Assigned task - Your output must consist of the records printed verbatim, with the pictures excluded.

Input data -
####

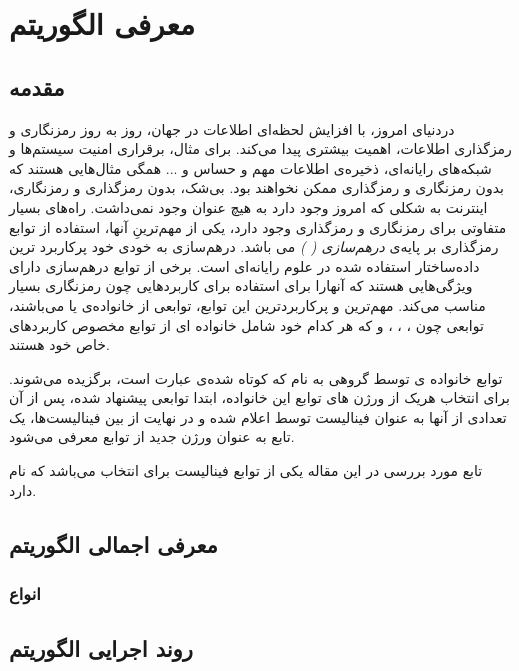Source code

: \chapter{معرفی الگوریتم
}
\section{
	مقدمه
}
دردنیای امروز، با افزایش لحظه‌ای اطلاعات در جهان، روز‌ به ‌روز رمزنگاری و رمزگذاری اطلاعات، اهمیت بیشتری پیدا می‌کند. برای مثال، برقراری امنیت سیستم‌ها و شبکه‌های رایانه‌ای، ذخیره‌ی اطلاعات مهم و حساس و ... همگی مثال‌هایی هستند که بدون رمزنگاری و رمزگذاری ممکن نخواهند بود. بی‌شک، بدون رمزگذاری و رمزنگاری، اینترنت به شکلی که امروز وجود دارد به هیچ عنوان وجود نمی‌داشت.
راه‌های بسیار متفاوتی برای رمزنگاری و رمزگذاری وجود دارد، یکی از مهم‌ترینِ آنها، استفاده از توابع رمزگذاری بر پایه‌ی
\textit{ 
	درهم‌سازی (
	)
}
می باشد. درهم‌سازی به خودی خود پرکاربرد ترین داده‌ساختار استفاده شده در علوم رایانه‌ای است. برخی از توابع درهم‌سازی دارای ویژگی‌هایی هستند که آنهارا برای استفاده برای کاربرد‌هایی چون رمزنگاری بسیار مناسب می‌کند. مهم‌ترین و پرکاربردترین این توابع، توابعی از خانواده‌ی 
\textit{}
یا 
\textit{}
می‌باشند، توابعی چون 
،
،
،
و 
که هر کدام خود شامل خانواده ای از توابع مخصوص کاربرد‌های خاص خود هستند.

توابع خانواده ی 
توسط گروهی به نام 
\textit{}
که کوتاه شده‌ی عبارت
\textit{}
است، برگزیده می‌شوند. برای انتخاب هریک از ورژن های توابع این خانواده، ابتدا توابعی پیشنهاد شده، پس از آن تعدادی از آنها به عنوان فینالیست توسط 
اعلام شده و در نهایت از بین فینالیست‌ها، یک تابع به عنوان ورژن جدید از توابع 
معرفی می‌شود.

تابع مورد بررسی در این مقاله یکی از توابع فینالیست برای انتخاب 
می‌باشد که 
نام دارد. 

\section{
	معرفی اجمالی الگوریتم
}
\subsection{
	انواع
}
\section{
	روند اجرایی الگوریتم
}



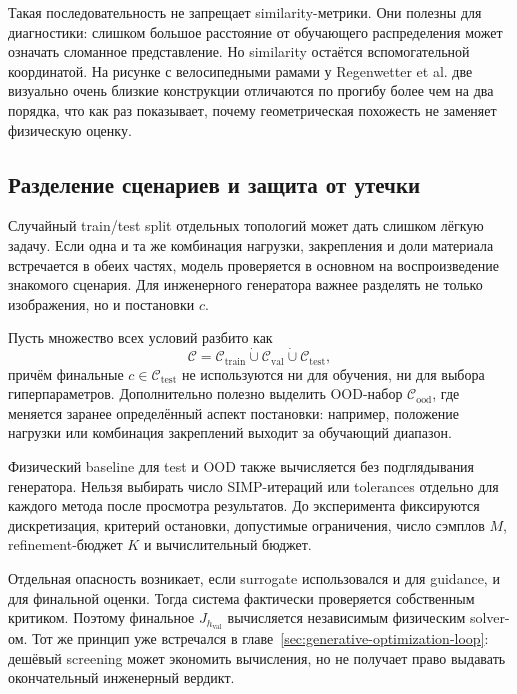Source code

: Такая последовательность не запрещает similarity-метрики. Они полезны для диагностики: слишком большое расстояние от обучающего распределения может означать сломанное представление. Но similarity остаётся вспомогательной координатой. На рисунке с велосипедными рамами у Regenwetter et al. две визуально очень близкие конструкции отличаются по прогибу более чем на два порядка, что как раз показывает, почему геометрическая похожесть не заменяет физическую оценку.

\subsection{Разделение сценариев и защита от утечки}

Случайный train/test split отдельных топологий может дать слишком лёгкую задачу. Если одна и та же комбинация нагрузки, закрепления и доли материала встречается в обеих частях, модель проверяется в основном на воспроизведение знакомого сценария. Для инженерного генератора важнее разделять не только изображения, но и постановки $c$.

Пусть множество всех условий разбито как
\begin{equation}
 \mathcal C
 =
 \mathcal C_{\mathrm{train}}
 \mathbin{\dot\cup}
 \mathcal C_{\mathrm{val}}
 \mathbin{\dot\cup}
 \mathcal C_{\mathrm{test}},
\end{equation}
причём финальные $c\in\mathcal C_{\mathrm{test}}$ не используются ни для обучения, ни для выбора гиперпараметров. Дополнительно полезно выделить OOD-набор $\mathcal C_{\mathrm{ood}}$, где меняется заранее определённый аспект постановки: например, положение нагрузки или комбинация закреплений выходит за обучающий диапазон.

Физический baseline для test и OOD также вычисляется без подглядывания генератора. Нельзя выбирать число SIMP-итераций или tolerances отдельно для каждого метода после просмотра результатов. До эксперимента фиксируются дискретизация, критерий остановки, допустимые ограничения, число сэмплов $M$, refinement-бюджет $K$ и вычислительный бюджет.

Отдельная опасность возникает, если surrogate использовался и для guidance, и для финальной оценки. Тогда система фактически проверяется собственным критиком. Поэтому финальное $J_{h_{\mathrm{val}}}$ вычисляется независимым физическим solver-ом. Тот же принцип уже встречался в главе~\ref{sec:generative-optimization-loop}: дешёвый screening может экономить вычисления, но не получает право выдавать окончательный инженерный вердикт.

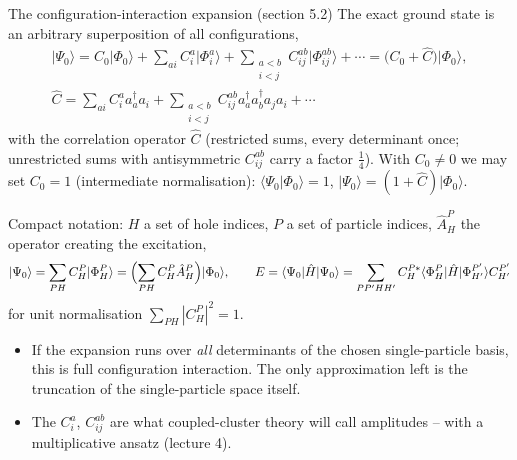 \documentclass[aspectratio=169,10pt]{beamer}
\newcommand{\ket}[1]{\vert #1\rangle}
\newcommand{\bra}[1]{\langle #1\vert}
\newcommand{\braket}[2]{\langle #1\vert #2\rangle}
\begin{document}
\begin{frame}{The configuration-interaction expansion (section 5.2)}
  \footnotesize
  The exact ground state is an arbitrary superposition of all configurations,
  \begin{gather*}
    \ket{\Psi_0}=C_0\ket{\Phi_0}+\sum_{ai}C_i^a\ket{\Phi_i^a}+\sum_{\substack{a<b\\i<j}}C_{ij}^{ab}\ket{\Phi_{ij}^{ab}}+\cdots
    =\bigl(C_0+\hat{C}\bigr)\ket{\Phi_0},\\
    \hat{C}=\sum_{ai}C_i^aa_a^{\dagger}a_i+\sum_{\substack{a<b\\i<j}}C_{ij}^{ab}a_a^{\dagger}a_b^{\dagger}a_ja_i+\cdots
  \end{gather*}
  with the \alert{correlation operator} $\hat{C}$ (restricted sums, every determinant once; unrestricted sums with antisymmetric $C_{ij}^{ab}$ carry a factor $\frac14$). With $C_0\neq0$ we may set $C_0=1$ (\alert{intermediate normalisation}): $\braket{\Psi_0}{\Phi_0}=1$, $\ket{\Psi_0}=(1+\hat{C})\ket{\Phi_0}$.
  \vspace{0.3em}

  Compact notation: $H$ a set of hole indices, $P$ a set of particle indices, $\hat{A}_H^P$ the operator creating the excitation,
  \[
    \ket{\Psi_0}=\sum_{PH}C_H^P\ket{\Phi_H^P}=\Bigl(\sum_{PH}C_H^P\hat{A}_H^P\Bigr)\ket{\Phi_0},
    \qquad
    E=\bra{\Psi_0}\hat{H}\ket{\Psi_0}=\sum_{PP'HH'}C_H^{P*}\bra{\Phi_H^P}\hat{H}\ket{\Phi_{H'}^{P'}}C_{H'}^{P'}
  \]
  for unit normalisation $\sum_{PH}|C_H^P|^2=1$.
  \begin{itemize}
    \item If the expansion runs over \emph{all} determinants of the chosen single-particle basis, this is \alert{full configuration interaction}. The only approximation left is the truncation of the single-particle space itself.
    \item The $C_i^a$, $C_{ij}^{ab}$ are what coupled-cluster theory will call amplitudes -- with a multiplicative ansatz (lecture 4).
  \end{itemize}
\end{frame}
\end{document}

####

Task answer -
Source code

: \chapter{معرفی الگوریتم
}
\section{
	مقدمه
}
دردنیای امروز، با افزایش لحظه‌ای اطلاعات در جهان، روز‌ به ‌روز رمزنگاری و رمزگذاری اطلاعات، اهمیت بیشتری پیدا می‌کند. برای مثال، برقراری امنیت سیستم‌ها و شبکه‌های رایانه‌ای، ذخیره‌ی اطلاعات مهم و حساس و ... همگی مثال‌هایی هستند که بدون رمزنگاری و رمزگذاری ممکن نخواهند بود. بی‌شک، بدون رمزگذاری و رمزنگاری، اینترنت به شکلی که امروز وجود دارد به هیچ عنوان وجود نمی‌داشت.
راه‌های بسیار متفاوتی برای رمزنگاری و رمزگذاری وجود دارد، یکی از مهم‌ترینِ آنها، استفاده از توابع رمزگذاری بر پایه‌ی
\textit{ 
	درهم‌سازی (
	)
}
می باشد. درهم‌سازی به خودی خود پرکاربرد ترین داده‌ساختار استفاده شده در علوم رایانه‌ای است. برخی از توابع درهم‌سازی دارای ویژگی‌هایی هستند که آنهارا برای استفاده برای کاربرد‌هایی چون رمزنگاری بسیار مناسب می‌کند. مهم‌ترین و پرکاربردترین این توابع، توابعی از خانواده‌ی 
\textit{}
یا 
\textit{}
می‌باشند، توابعی چون 
،
،
،
و 
که هر کدام خود شامل خانواده ای از توابع مخصوص کاربرد‌های خاص خود هستند.

توابع خانواده ی 
توسط گروهی به نام 
\textit{}
که کوتاه شده‌ی عبارت
\textit{}
است، برگزیده می‌شوند. برای انتخاب هریک از ورژن های توابع این خانواده، ابتدا توابعی پیشنهاد شده، پس از آن تعدادی از آنها به عنوان فینالیست توسط 
اعلام شده و در نهایت از بین فینالیست‌ها، یک تابع به عنوان ورژن جدید از توابع 
معرفی می‌شود.

تابع مورد بررسی در این مقاله یکی از توابع فینالیست برای انتخاب 
می‌باشد که 
نام دارد. 

\section{
	معرفی اجمالی الگوریتم
}
\subsection{
	انواع
}
\section{
	روند اجرایی الگوریتم
}



Source code

: Такая последовательность не запрещает similarity-метрики. Они полезны для диагностики: слишком большое расстояние от обучающего распределения может означать сломанное представление. Но similarity остаётся вспомогательной координатой. На рисунке с велосипедными рамами у Regenwetter et al. две визуально очень близкие конструкции отличаются по прогибу более чем на два порядка, что как раз показывает, почему геометрическая похожесть не заменяет физическую оценку.

\subsection{Разделение сценариев и защита от утечки}

Случайный train/test split отдельных топологий может дать слишком лёгкую задачу. Если одна и та же комбинация нагрузки, закрепления и доли материала встречается в обеих частях, модель проверяется в основном на воспроизведение знакомого сценария. Для инженерного генератора важнее разделять не только изображения, но и постановки $c$.

Пусть множество всех условий разбито как
\begin{equation}
 \mathcal C
 =
 \mathcal C_{\mathrm{train}}
 \mathbin{\dot\cup}
 \mathcal C_{\mathrm{val}}
 \mathbin{\dot\cup}
 \mathcal C_{\mathrm{test}},
\end{equation}
причём финальные $c\in\mathcal C_{\mathrm{test}}$ не используются ни для обучения, ни для выбора гиперпараметров. Дополнительно полезно выделить OOD-набор $\mathcal C_{\mathrm{ood}}$, где меняется заранее определённый аспект постановки: например, положение нагрузки или комбинация закреплений выходит за обучающий диапазон.

Физический baseline для test и OOD также вычисляется без подглядывания генератора. Нельзя выбирать число SIMP-итераций или tolerances отдельно для каждого метода после просмотра результатов. До эксперимента фиксируются дискретизация, критерий остановки, допустимые ограничения, число сэмплов $M$, refinement-бюджет $K$ и вычислительный бюджет.

Отдельная опасность возникает, если surrogate использовался и для guidance, и для финальной оценки. Тогда система фактически проверяется собственным критиком. Поэтому финальное $J_{h_{\mathrm{val}}}$ вычисляется независимым физическим solver-ом. Тот же принцип уже встречался в главе~\ref{sec:generative-optimization-loop}: дешёвый screening может экономить вычисления, но не получает право выдавать окончательный инженерный вердикт.

 \documentclass[aspectratio=169,10pt]{beamer}
\newcommand{\ket}[1]{\vert #1\rangle}
\newcommand{\bra}[1]{\langle #1\vert}
\newcommand{\braket}[2]{\langle #1\vert #2\rangle}
\begin{document}
\begin{frame}{The configuration-interaction expansion (section 5.2)}
  \footnotesize
  The exact ground state is an arbitrary superposition of all configurations,
  \begin{gather*}
    \ket{\Psi_0}=C_0\ket{\Phi_0}+\sum_{ai}C_i^a\ket{\Phi_i^a}+\sum_{\substack{a<b\\i<j}}C_{ij}^{ab}\ket{\Phi_{ij}^{ab}}+\cdots
    =\bigl(C_0+\hat{C}\bigr)\ket{\Phi_0},\\
    \hat{C}=\sum_{ai}C_i^aa_a^{\dagger}a_i+\sum_{\substack{a<b\\i<j}}C_{ij}^{ab}a_a^{\dagger}a_b^{\dagger}a_ja_i+\cdots
  \end{gather*}
  with the \alert{correlation operator} $\hat{C}$ (restricted sums, every determinant once; unrestricted sums with antisymmetric $C_{ij}^{ab}$ carry a factor $\frac14$). With $C_0\neq0$ we may set $C_0=1$ (\alert{intermediate normalisation}): $\braket{\Psi_0}{\Phi_0}=1$, $\ket{\Psi_0}=(1+\hat{C})\ket{\Phi_0}$.
  \vspace{0.3em}

  Compact notation: $H$ a set of hole indices, $P$ a set of particle indices, $\hat{A}_H^P$ the operator creating the excitation,
  \[
    \ket{\Psi_0}=\sum_{PH}C_H^P\ket{\Phi_H^P}=\Bigl(\sum_{PH}C_H^P\hat{A}_H^P\Bigr)\ket{\Phi_0},
    \qquad
    E=\bra{\Psi_0}\hat{H}\ket{\Psi_0}=\sum_{PP'HH'}C_H^{P*}\bra{\Phi_H^P}\hat{H}\ket{\Phi_{H'}^{P'}}C_{H'}^{P'}
  \]
  for unit normalisation $\sum_{PH}|C_H^P|^2=1$.
  \begin{itemize}
    \item If the expansion runs over \emph{all} determinants of the chosen single-particle basis, this is \alert{full configuration interaction}. The only approximation left is the truncation of the single-particle space itself.
    \item The $C_i^a$, $C_{ij}^{ab}$ are what coupled-cluster theory will call amplitudes -- with a multiplicative ansatz (lecture 4).
  \end{itemize}
\end{frame}
\end{document}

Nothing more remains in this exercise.